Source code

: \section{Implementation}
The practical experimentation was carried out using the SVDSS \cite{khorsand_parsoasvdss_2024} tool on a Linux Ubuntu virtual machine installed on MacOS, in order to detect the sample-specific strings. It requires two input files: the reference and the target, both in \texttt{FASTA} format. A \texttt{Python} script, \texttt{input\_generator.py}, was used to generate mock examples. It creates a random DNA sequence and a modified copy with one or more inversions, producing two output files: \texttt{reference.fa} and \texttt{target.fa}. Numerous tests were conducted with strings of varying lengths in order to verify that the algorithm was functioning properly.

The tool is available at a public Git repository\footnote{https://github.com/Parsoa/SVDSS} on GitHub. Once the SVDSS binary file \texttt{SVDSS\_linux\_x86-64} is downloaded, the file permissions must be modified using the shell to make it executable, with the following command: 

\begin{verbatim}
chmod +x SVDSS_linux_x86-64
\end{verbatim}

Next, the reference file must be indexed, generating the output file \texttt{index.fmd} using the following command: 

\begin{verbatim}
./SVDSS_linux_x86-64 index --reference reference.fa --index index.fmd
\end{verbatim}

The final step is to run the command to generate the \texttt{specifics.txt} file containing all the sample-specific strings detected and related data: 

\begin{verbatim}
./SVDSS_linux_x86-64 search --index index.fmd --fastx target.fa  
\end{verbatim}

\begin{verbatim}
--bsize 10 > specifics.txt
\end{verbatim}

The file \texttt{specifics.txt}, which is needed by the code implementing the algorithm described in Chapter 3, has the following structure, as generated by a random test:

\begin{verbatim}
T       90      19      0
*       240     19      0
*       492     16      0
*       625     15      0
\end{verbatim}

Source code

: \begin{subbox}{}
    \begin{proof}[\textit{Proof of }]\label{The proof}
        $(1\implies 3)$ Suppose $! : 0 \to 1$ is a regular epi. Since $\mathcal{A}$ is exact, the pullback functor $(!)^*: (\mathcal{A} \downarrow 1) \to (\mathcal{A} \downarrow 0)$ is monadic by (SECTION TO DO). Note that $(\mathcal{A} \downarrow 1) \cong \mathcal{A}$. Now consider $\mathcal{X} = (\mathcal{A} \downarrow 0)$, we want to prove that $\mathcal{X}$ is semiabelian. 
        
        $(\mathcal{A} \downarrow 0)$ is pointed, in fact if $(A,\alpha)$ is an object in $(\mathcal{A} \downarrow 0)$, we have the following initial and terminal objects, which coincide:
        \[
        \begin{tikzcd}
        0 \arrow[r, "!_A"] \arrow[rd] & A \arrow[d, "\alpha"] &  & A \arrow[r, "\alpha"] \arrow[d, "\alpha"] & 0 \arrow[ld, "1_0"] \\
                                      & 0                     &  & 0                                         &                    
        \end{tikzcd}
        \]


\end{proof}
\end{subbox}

━━━

YOUR GOAL: Which of the lines above hold the string "that"? Pick each of them out.

COMPLETED TASK:
The practical experimentation was carried out using the SVDSS \cite{khorsand_parsoasvdss_2024} tool on a Linux Ubuntu virtual machine installed on MacOS, in order to detect the sample-specific strings. It requires two input files: the reference and the target, both in \texttt{FASTA} format. A \texttt{Python} script, \texttt{input\_generator.py}, was used to generate mock examples. It creates a random DNA sequence and a modified copy with one or more inversions, producing two output files: \texttt{reference.fa} and \texttt{target.fa}. Numerous tests were conducted with strings of varying lengths in order to verify that the algorithm was functioning properly.
        $(1\implies 3)$ Suppose $! : 0 \to 1$ is a regular epi. Since $\mathcal{A}$ is exact, the pullback functor $(!)^*: (\mathcal{A} \downarrow 1) \to (\mathcal{A} \downarrow 0)$ is monadic by (SECTION TO DO). Note that $(\mathcal{A} \downarrow 1) \cong \mathcal{A}$. Now consider $\mathcal{X} = (\mathcal{A} \downarrow 0)$, we want to prove that $\mathcal{X}$ is semiabelian. 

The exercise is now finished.